Credere nel Risorto: un cammino e una ricerca

“Che cos’è la Pasqua?”. E’ partito da questa domanda il vescovo Gianfranco Agostino nella sua omelia di domenica 1° aprile per definire il significato della solennità e per entrare nel senso della nostra fede nella risurrezione, che è fatta di cammino e ricerca. Tre i verbi – vedere, credere, comprendere – usati dall’evangelista Giovanni per raccontare il mattino di Pasqua dal punto di vista di Maria di Magdala, di Pietro e del discepolo che Gesù amava.
“Gli episodi che riferiscono il mostrarsi di Gesù dopo la risurrezione ci fanno capire che accogliere la risurrezione non è stato facile”. C’è chi non lo riconosce, chi lo crede un fantasma e chi non crede finché non lo vede di persona. “Già il vedere è stato piuttosto laborioso – ha ricordato il Vescovo – . Ma è difficile accogliere la risurrezione senza essere ascoltatori della Parola di Dio, capaci di acquistare familiarità con la persona di Gesù e con le sue parole («Non avevano ancora compreso la Scrittura»… «Ricordatevi come vi parlò quando era ancora in Galilea e diceva: “Bisogna che il Figlio dell’uomo sia consegnato in mano ai peccatori, sia crocifisso e risorga il terzo giorno”. Ed esse si ricordarono delle sue parole»).

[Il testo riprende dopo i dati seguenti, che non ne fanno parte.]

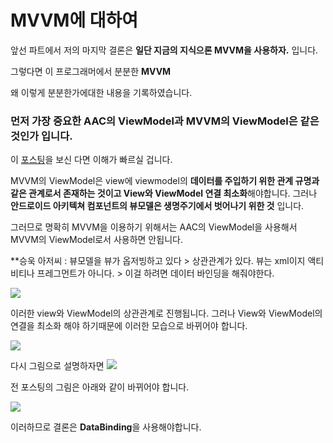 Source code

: # MVVM에 대하여

앞선 파트에서 저의 마지막 결론은 **일단 지금의 지식으론 MVVM을 사용하자.** 입니다.

그렇다면 이 프로그래머에서 분분한 **MVVM**

왜 이렇게 분분한가에대한 내용을 기록하였습니다.

### 먼저 가장 중요한 AAC의 ViewModel과 MVVM의 ViewModel은 같은것인가 입니다.

이 [포스팅](https://github.com/tnvnfdla1214/MVVM-VM-AAC-VM-)을 보신 다면 이해가 빠르실 겁니다.

MVVM의 ViewModel은 view에 viewmodel의 **데이터를 주입하기 위한 관계 규명과 같은 관계로서 존재하는 것이고 View와 ViewModel 연결 최소화**해야합니다.
그러나 **안드로이드 아키텍쳐 컴포넌트의 뷰모델은 생명주기에서 벗어나기 위한 것** 입니다.

그러므로 명확히 MVVM을 이용하기 위해서는 AAC의 ViewModel을 사용해서 MVVM의 ViewModel로서 사용하면 안됩니다.
 
**승욱 아저씨 : 뷰모델을 뷰가 옵저빙하고 있다 > 상관관계가 있다. 뷰는 xml이지 액티비티나 프레그먼트가 아니다. > 이걸 하려면 데이터 바인딩을 해줘야한다.

<img src="https://user-images.githubusercontent.com/48902047/146144848-7629b689-510f-434c-b67d-7f6227d83c3d.png"></img>

이러한 view와 ViewModel의 상관관계로 진행됩니다. 그러나 View와 ViewModel의 연결을 최소화 해야 하기때문에 이러한 모습으로 바뀌어야 합니다.

<img src="https://user-images.githubusercontent.com/48902047/146144740-dea54991-4c1b-496f-8a7b-2a073b8210dc.png"></img>

다시 그림으로 설명하자면
<img src="https://user-images.githubusercontent.com/48902047/146145119-50f95996-4358-4a76-bd37-f67769e357ac.png"></img>

전 포스팅의 그림은 아래와 같이 바뀌어야 합니다.

<img src="https://user-images.githubusercontent.com/48902047/146145132-fa50a48b-680d-4ddb-97e5-ad03c6e4681f.png"></img>

이러하므로 결론은 **DataBinding**을 사용해야합니다.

Solo così ci si apre ad una comprensione della risurrezione.
“La risurrezione rimane un enigma – ha ricordato mons. Gardin – per chi la sente applicare ad un personaggio lontano. Ha bisogno, la fede nella risurrezione, di riflessione sulla Parola di Dio, sulle parole di Gesù, domanda che Gesù sia incontrato e amato. Allora si coglie che il suo amore sconfinato, il dono totale ed estremo della sua morte non poteva, dalla morte, essere inghiottito e vanificato. E allora il cristiano sperimenta dentro la propria esperienza di credente quanto è espresso da quei tre verbi. Vede il Risorto, si accosta a Lui, attraverso la testimonianza dei discepoli, coloro che lo hanno visto davvero. Comprende, alla luce della sua parola e di tutta la sua vita donata, che la risurrezione è la conseguenza del suo amare senza limiti. E infine crede che Egli è il Vivente per sempre. La fede vera, matura – ha concluso -, è fatta di cammino, di ricerca mai totalmente compiuta. Cogliere la Pasqua, il Risorto, vedendo, comprendendo e credendo alla luce della Parola di Dio, ci consente di cogliere in modo nuovo, diverso, anche la nostra vita, con i suoi travagli e i suoi doni; di scorgere in modo nuovo, diverso, il mondo, con le sue ombre e con le sue luci; di guardare in modo nuovo, diverso, ciò che ci attende. A condizione che la Pasqua non sia ridotta semplicemente ad un vago desiderio di benessere o di felicità passeggera, ma sia riconosciuta come la vittoria della vita sulla morte, del bene sul male, della speranza sulla disperazione, dell’amore sull’odio. E allora – la conclusione del Vescovo – si può anche credere con fiducia a Colui che ha detto: Io sono la risurrezione e la vita; e cercare, grazie a Lui, di vivere da risorti. È questo l’augurio più bello che possiamo scambiarci da cristiani oggi”.